Last year the government decided to prosecute Wal-Mart for having illegally fired numerous employees. The National Labor Relations Board (NLRB) made the statement that there was validity to the various claims that the corporation violated the rights of many workers when they threatened, disciplined, and even terminated employees for having engaged in legally protected strikes and protests. The dispute remains ongoing between the NLRB and Wal-Mart, so far Wal-Mart has challenged the accusations and claimed that the company was within its rights when it disciplined workers for taking part in short strikes.
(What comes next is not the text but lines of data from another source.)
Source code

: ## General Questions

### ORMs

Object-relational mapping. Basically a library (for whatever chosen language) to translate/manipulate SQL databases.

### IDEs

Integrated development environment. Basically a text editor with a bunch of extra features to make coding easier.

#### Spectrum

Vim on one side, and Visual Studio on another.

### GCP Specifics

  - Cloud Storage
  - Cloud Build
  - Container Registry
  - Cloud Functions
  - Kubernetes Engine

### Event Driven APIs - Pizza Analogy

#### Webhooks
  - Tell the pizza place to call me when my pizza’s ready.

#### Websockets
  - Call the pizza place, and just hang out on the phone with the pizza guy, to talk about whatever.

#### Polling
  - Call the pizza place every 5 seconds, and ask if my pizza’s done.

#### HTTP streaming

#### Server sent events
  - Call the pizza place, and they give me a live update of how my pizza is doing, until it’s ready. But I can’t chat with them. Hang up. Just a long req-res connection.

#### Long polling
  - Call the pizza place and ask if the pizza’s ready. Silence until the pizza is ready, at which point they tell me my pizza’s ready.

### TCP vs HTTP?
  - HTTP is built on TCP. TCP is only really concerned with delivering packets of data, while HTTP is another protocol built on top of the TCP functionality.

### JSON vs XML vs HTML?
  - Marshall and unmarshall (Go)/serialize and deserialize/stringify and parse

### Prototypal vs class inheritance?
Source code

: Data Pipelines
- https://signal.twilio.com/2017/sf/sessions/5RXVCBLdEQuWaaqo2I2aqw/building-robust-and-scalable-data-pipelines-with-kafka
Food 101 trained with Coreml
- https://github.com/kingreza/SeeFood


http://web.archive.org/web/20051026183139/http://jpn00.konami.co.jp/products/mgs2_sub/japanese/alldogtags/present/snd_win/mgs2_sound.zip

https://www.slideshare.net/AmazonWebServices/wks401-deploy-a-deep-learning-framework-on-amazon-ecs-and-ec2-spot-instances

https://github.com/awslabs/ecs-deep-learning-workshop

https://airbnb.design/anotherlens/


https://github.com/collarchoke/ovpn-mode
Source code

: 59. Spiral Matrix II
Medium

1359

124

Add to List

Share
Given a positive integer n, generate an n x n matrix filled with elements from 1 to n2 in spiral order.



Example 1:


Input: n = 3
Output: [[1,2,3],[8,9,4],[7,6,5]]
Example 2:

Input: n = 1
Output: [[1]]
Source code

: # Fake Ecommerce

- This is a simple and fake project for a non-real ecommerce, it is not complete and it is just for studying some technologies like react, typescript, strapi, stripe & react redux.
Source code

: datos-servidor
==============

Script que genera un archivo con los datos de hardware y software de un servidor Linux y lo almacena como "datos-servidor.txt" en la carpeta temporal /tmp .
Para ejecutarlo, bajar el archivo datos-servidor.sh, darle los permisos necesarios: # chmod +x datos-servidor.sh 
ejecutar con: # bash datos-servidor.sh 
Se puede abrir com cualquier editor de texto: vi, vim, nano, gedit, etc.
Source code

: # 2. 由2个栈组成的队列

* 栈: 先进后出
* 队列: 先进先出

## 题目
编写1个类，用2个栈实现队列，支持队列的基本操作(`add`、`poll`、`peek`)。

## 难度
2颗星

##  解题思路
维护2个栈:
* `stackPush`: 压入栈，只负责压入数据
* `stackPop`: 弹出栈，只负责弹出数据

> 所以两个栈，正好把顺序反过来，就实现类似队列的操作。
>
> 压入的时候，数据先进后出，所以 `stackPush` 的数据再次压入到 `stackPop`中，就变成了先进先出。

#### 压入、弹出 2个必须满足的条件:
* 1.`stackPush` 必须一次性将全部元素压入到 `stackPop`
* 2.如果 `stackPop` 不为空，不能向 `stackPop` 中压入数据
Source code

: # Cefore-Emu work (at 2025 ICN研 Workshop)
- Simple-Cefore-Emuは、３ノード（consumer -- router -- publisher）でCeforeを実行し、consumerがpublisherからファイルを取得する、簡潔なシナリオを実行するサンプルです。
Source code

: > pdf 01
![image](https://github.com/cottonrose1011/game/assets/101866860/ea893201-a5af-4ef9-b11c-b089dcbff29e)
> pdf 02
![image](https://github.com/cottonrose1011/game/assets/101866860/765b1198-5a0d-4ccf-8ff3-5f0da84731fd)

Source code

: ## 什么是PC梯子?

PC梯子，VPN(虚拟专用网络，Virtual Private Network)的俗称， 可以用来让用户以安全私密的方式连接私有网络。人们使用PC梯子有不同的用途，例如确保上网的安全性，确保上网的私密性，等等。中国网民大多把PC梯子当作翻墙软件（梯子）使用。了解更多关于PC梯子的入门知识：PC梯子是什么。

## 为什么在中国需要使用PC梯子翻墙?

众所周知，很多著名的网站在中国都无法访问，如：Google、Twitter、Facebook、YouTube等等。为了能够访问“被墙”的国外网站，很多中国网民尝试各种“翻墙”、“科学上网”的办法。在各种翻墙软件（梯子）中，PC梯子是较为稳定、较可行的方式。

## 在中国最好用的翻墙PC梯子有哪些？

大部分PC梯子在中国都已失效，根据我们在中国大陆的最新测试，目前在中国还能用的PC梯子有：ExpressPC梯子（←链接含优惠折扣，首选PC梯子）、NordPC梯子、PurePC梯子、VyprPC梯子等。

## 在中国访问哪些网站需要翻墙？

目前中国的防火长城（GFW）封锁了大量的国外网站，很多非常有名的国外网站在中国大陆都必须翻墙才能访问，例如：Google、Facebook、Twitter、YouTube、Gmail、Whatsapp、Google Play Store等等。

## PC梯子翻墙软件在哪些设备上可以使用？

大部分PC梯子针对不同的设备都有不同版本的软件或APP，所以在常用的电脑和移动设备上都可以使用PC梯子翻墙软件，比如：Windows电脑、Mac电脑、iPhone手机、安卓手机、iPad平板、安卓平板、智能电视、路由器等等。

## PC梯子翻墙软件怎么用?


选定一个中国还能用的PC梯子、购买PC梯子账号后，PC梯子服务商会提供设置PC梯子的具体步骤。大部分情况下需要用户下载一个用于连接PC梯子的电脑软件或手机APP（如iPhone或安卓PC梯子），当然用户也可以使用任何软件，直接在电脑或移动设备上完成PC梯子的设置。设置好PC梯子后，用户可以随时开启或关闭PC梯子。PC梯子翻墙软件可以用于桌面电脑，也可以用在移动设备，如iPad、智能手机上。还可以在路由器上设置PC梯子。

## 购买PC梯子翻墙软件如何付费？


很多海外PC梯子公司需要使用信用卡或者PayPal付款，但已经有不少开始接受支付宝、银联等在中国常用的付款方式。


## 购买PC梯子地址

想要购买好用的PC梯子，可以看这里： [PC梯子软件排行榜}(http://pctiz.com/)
3. Paying CEOs For Namesake
Despite continually declining sales, top executives still receive incredible bonuses. Traditionally, the corporation will issue bonuses if sales grow by 2 percent, for the fiscal year of 2014 however, sales only grew by 1.8 percent, yet executives were still paid large bonuses totaling millions of dollars.
The corporation habitually violates legislation in order to seek further profit, fueling the growing public dissent toward the corporation and its executives. For the year of 2014, Walmart US CEO William Simon’s contract was one which afforded him with the opportunity to earn a $1.5 million bonus on top of his $10 million salary and stock awards, if that 2 percent growth was met. He profited even though that contractual agreement was never met. This is a pattern within the corporation: funneling profit toward executives at a rate that is grossly out-of-tune with the pay award method that is used and applied for associates.
According to the Institute for Policy Studies (IPS), the corporation continues to exploit tax breaks in order to reward executives. In its report, Walmart’s Executive Bonuses Cost Taxpayers Millions, the IPS details that the corporation exploits a tax loophole that allows it to deduct unlimited amounts from its income taxes for the cost of executive compensation, if it is in the form of stock options and other “performance pay.”
Walmart’s recently retired President & CEO, Michael T. Duke, who made over $116 million in his 8+ years working for the company. His work “performance pay” alone translates into a taxpayer subsidy for the corporation that is worth over $40 million.
5. A Bevy Of Unhealthy Products
A majority of the food items that are sold in Wal-Mart are highly-processed, contain unhealthy amounts of sugar, high-fructose corn syrup, and other harmful ingredients to your health. Aside from food, it also supplies supplements, make-up, and other items with toxic chemicals and ingredients that can have a serious negative impact on your bodies and health when used improperly or for extended periods of time. Despite the abundance of unhealthy food options, the chain is increasingly looking toward providing more organic food options as consumers continue to fuel this trend in the market.
Attempts to expand the corporation and continue with the larger store model is a method that is rapidly becoming less effective as consumer habits continue to change. In May, the company reported its fifth consecutive quarter of negative sales in the U.S., excluding newly opened or closed stores, and its sixth straight quarter of dwindling traffic. It is expected that Wal-Mart will look toward encouraging smaller and more localized stores: they need to find something that can compete with the growing success of online competition like Amazon and the quickly expanding dollar-store chains. Currently, the corporation is testing a series of smaller stores, Wal-Mart To Go, which are similar to everyday corner-stores that average 10,000 to 40,000 square feet.
Still, none of these reforms actually deal with any of the 5 major problems we listed about Wal-Mart, and their decreasing market relevance is something we can celebrate.